Seaside horror is going to have a resurgence. Robert Eggers, director of The VVitch, just released The Lighthouse. Another film (one I hoped to cover in this blog project), Cold Skin, also deals in coastal terror.
Where the land is adjacent to the cold, horror filled depths, that is fertile ground for nightmares. And Aurora delivered on those, although at times it is an uneven film.
Aurora (2018)
Director: Yam Laranas
Writer: Yam Laranas, Gin de Mesa
Notable Cast: Marco Gumabao, Mercedes Cabral, Allan Paule, Andrea Del Rosario, Phoebe Villamor, Arnold Reyes, Ricardo Cepeda, Ruby Ruiz, Sue Prado
Plot: The story follows Leana (Curtis) who lives peacefully in the island with her younger sister Rita. Everything changes when a ship named Aurora crashes near their vicinity. Rita has an ability to see dead people, but everytime she sees them, disastrous and catastrophic events occur. Leana must then protect the young girl at any cost before it is too late.[6] (source: Wikipedia)
Commentary: Here is the main positive of this film: Aurora is a beautiful looking movie. Filmed on an island in the region of Batanes, it has some visual compositions that are breathtaking. A shipwreck. Eerie phantoms, both in and out of the sea. The desolate landscape of the island. For mood, for moments, it is a treat.
And for frights, it actually delivers. The aforementioned phantoms are sometimes traditional ghosts, and sometimes, with weird and misshapen forms, they act more like demons. There is a degree of tension in their appearances and nature that will make you anxious.
Not all the horror is supernatural.
There is a side plot of a group of people, with whom Leanna becomes involved, working to recover loot from the shipwreck and its victims for their own profit. Leanna herself wants to leave the island and try her hand at life in Manila. This was thematically important, although it didn’t mesh well with the pace of the film and the haunting sequences.
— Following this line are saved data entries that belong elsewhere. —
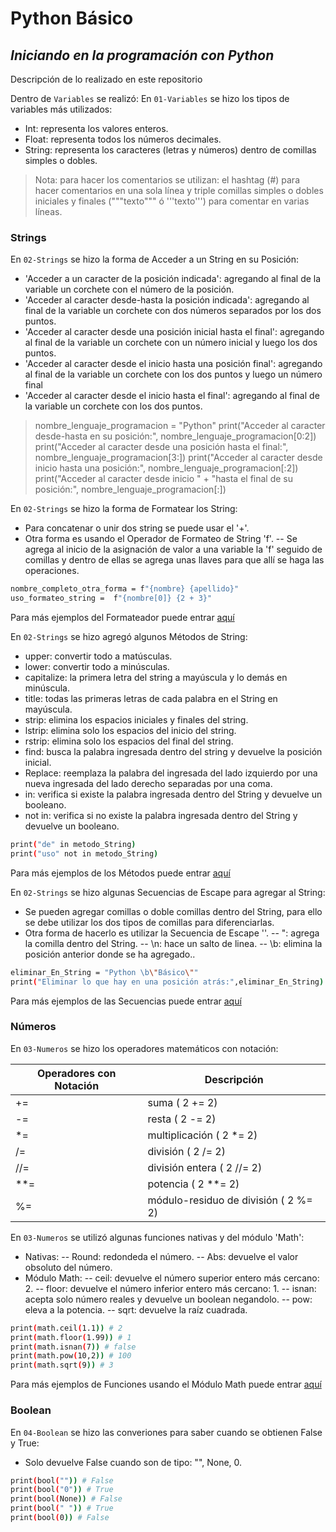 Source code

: # Python Básico
## _Iniciando en la programación con Python_
Descripción de lo realizado en este repositorio

Dentro de `Variables` se realizó:
En `01-Variables` se hizo los tipos de variables más utilizados:
- Int: representa los valores enteros.
- Float: representa todos los números decimales.
- String: representa los caracteres (letras y números) dentro de comillas simples o dobles.

> Nota: para hacer los comentarios se utilizan: el hashtag (#) para hacer comentarios en una sola línea y triple comillas simples o dobles iniciales y finales ("""texto""" ó '''texto''') para comentar en varias líneas.

### Strings

En `02-Strings` se hizo la forma de Acceder a un String en su Posición:
- 'Acceder a un caracter de la posición indicada': agregando al final de la variable un corchete con el número de la posición.
- 'Acceder al caracter desde-hasta la posición indicada': agregando al final de la variable un corchete con dos números separados por los dos puntos.
- 'Acceder al caracter desde una posición inicial hasta el final': agregando al final de la variable un corchete con un número inicial y luego los dos puntos.
- 'Acceder al caracter desde el inicio hasta una posición final': agregando al final de la variable un corchete con los dos puntos y luego un número final 
- 'Acceder al caracter desde el inicio hasta el final': agregando al final de la variable un corchete con los dos puntos.


> nombre_lenguaje_programacion = "Python"
> print("Acceder al caracter desde-hasta en su posición:", nombre_lenguaje_programacion[0:2])
> print("Acceder al caracter desde una posición hasta el final:",
      nombre_lenguaje_programacion[3:])
> print("Acceder al caracter desde inicio hasta una posición:",
      nombre_lenguaje_programacion[:2])
> print("Acceder al caracter desde inicio " +
      "hasta el final de su posición:", nombre_lenguaje_programacion[:])


En `02-Strings` se hizo la forma de Formatear los String:
- Para concatenar o unir dos string se puede usar el '+'.
- Otra forma es usando el Operador de Formateo de String 'f'.
-- Se agrega al inicio de la asignación de valor a una variable la 'f' seguido de comillas y dentro de ellas se agrega unas llaves para que allí se haga las operaciones.

```sh
nombre_completo_otra_forma = f"{nombre} {apellido}"
uso_formateo_string =  f"{nombre[0]} {2 + 3}"
```

Para más ejemplos del Formateador puede entrar [aquí][formatearString]

En `02-Strings` se hizo agregó algunos Métodos de String:
- upper: convertir todo a matúsculas.
- lower: convertir todo a minúsculas.
- capitalize: la primera letra del string a mayúscula y lo demás en minúscula.
- title: todas las primeras letras de cada palabra en el String en mayúscula.
- strip: elimina los espacios iniciales y finales del string.
- lstrip: elimina solo los espacios del inicio del string.
- rstrip: elimina solo los espacios del final del string.
- find: busca la palabra ingresada dentro del string y devuelve la posición inicial.
- Replace: reemplaza la palabra del ingresada del lado izquierdo por una nueva ingresada del lado derecho separadas por una coma.
- in: verifica si existe la palabra ingresada dentro del String y devuelve un booleano.
- not in: verifica si no existe la palabra ingresada dentro del String y devuelve un booleano.

```sh
print("de" in metodo_String)
print("uso" not in metodo_String)
```

Para más ejemplos de los Métodos puede entrar [aquí][metodosString]

En `02-Strings` se hizo algunas Secuencias de Escape para agregar al String:
- Se pueden agregar comillas o doble comillas dentro del String, para ello se debe utilizar los dos tipos de comillas para diferenciarlas.
- Otra forma de hacerlo es utilizar la Secuencia de Escape '\'.
-- \": agrega la comilla dentro del String.
-- \n: hace un salto de linea.
-- \b: elimina la posición anterior donde se ha agregado..

```sh
eliminar_En_String = "Python \b\"Básico\""
print("Eliminar lo que hay en una posición atrás:",eliminar_En_String)
```

Para más ejemplos de las Secuencias puede entrar [aquí][secuenciaescape]

### Números

En `03-Numeros`  se hizo los operadores matemáticos con notación:

| Operadores con Notación | Descripción |
| ------ | ------ |
| += | suma ( 2 += 2) |
| -= | resta ( 2 -= 2) |
| *= | multiplicación ( 2 *= 2) |
| /= | división ( 2 /= 2) |
| //= | división entera ( 2 //= 2) |
| **= | potencia ( 2 **= 2) |
| %=  | módulo-residuo de división ( 2 %= 2) |

En `03-Numeros`  se utilizó algunas funciones nativas y del módulo 'Math':
- Nativas:
-- Round: redondeda el número.
-- Abs: devuelve el valor obsoluto del número.
- Módulo Math:
-- ceil: devuelve el número superior entero más cercano: 2.
-- floor: devuelve el número inferior entero más cercano: 1.
-- isnan: acepta solo número reales y devuelve un boolean negandolo.
-- pow: eleva a la potencia.
-- sqrt: devuelve la raíz cuadrada.

```sh
print(math.ceil(1.1)) # 2
print(math.floor(1.99)) # 1
print(math.isnan(7)) # false
print(math.pow(10,2)) # 100
print(math.sqrt(9)) # 3
```

Para más ejemplos de Funciones usando el Módulo Math puede entrar [aquí][moduloMath]


### Boolean

En `04-Boolean` se hizo las converiones para saber cuando se obtienen False y True:
- Solo devuelve False cuando son de tipo: "", None, 0.

```sh
print(bool("")) # False
print(bool("0")) # True
print(bool(None)) # False
print(bool(" ")) # True
print(bool(0)) # False
```


[//]: # (Enlaces a la documentación)

[formatearString]: <https://docs.python.org/es/3/reference/lexical_analysis.html#formatted-string-literals>
[metodosString]: <https://docs.python.org/3/library/stdtypes.html#string-methods>
[secuenciaescape]: <https://docs.python.org/es/3/reference/lexical_analysis.html#literals>
[moduloMath]:<https://docs.python.org/3/library/math.html>
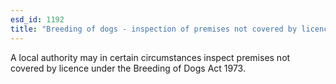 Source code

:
 ```yaml
---
esd_id: 1192
title: "Breeding of dogs - inspection of premises not covered by licence"
---
```


A local authority may in certain circumstances inspect premises not covered by licence under the Breeding of Dogs Act 1973.

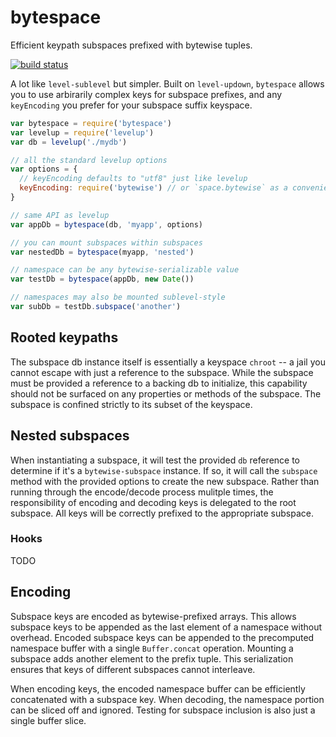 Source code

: # bytespace

Efficient keypath subspaces prefixed with bytewise tuples.

[![build status](https://travis-ci.org/deanlandolt/bytespace.svg)](https://travis-ci.org/deanlandolt/bytespace)

A lot like `level-sublevel` but simpler. Built on `level-updown`, `bytespace` allows you to use arbirarily complex keys for subspace prefixes, and any `keyEncoding` you prefer for your subspace suffix keyspace.


```js
var bytespace = require('bytespace')
var levelup = require('levelup')
var db = levelup('./mydb')

// all the standard levelup options
var options = {
  // keyEncoding defaults to "utf8" just like levelup
  keyEncoding: require('bytewise') // or `space.bytewise` as a convenience
}

// same API as levelup
var appDb = bytespace(db, 'myapp', options)

// you can mount subspaces within subspaces
var nestedDb = bytespace(myapp, 'nested')

// namespace can be any bytewise-serializable value
var testDb = bytespace(appDb, new Date())

// namespaces may also be mounted sublevel-style
var subDb = testDb.subspace('another')
```

## Rooted keypaths

The subspace db instance itself is essentially a keyspace `chroot` -- a jail you cannot escape with just a reference to the subspace. While the subspace must be provided a reference to a backing db to initialize, this capability should not be surfaced on any properties or methods of the subspace. The subspace is confined strictly to its subset of the keyspace.


## Nested subspaces

When instantiating a subspace, it will test the provided `db` reference to determine if it's a `bytewise-subspace` instance. If so, it will call the `subspace` method with the provided options to create the new subspace. Rather than running through the encode/decode process mulitple times, the responsibility of encoding and decoding keys is delegated to the root subspace. All keys will be correctly prefixed to the appropriate subspace.


### Hooks

TODO


## Encoding

Subspace keys are encoded as bytewise-prefixed arrays. This allows subspace keys to be appended as the last element of a namespace without overhead. Encoded subspace keys can be appended to the precomputed namespace buffer with a single `Buffer.concat` operation. Mounting a subspace adds another element to the prefix tuple. This serialization ensures that keys of different subspaces cannot interleave.

When encoding keys, the encoded namespace buffer can be efficiently concatenated with a subspace key. When decoding, the namespace portion can be sliced off and ignored. Testing for subspace inclusion is also just a single buffer slice.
What We’re Afraid Of: Aurora is in many ways a classic ghost story. The spectres are full of rage and vengeance, with every right to be so. As is revealed later in the film, the captain of the ship purposefully crashed the ship for some motive related to money. We’re then shown, through flashback/ghostly underwater vision experienced by Leanna and Rita, exactly what the passengers experienced: the horrors of being trapped in a deadly and disastrous circumstance; drowning and burning. It was harrowing and brutal. Economic need created this disaster and the subsequent disrespect to the memory of the shades haunting Leanna’s inn. Worth the watch for sure.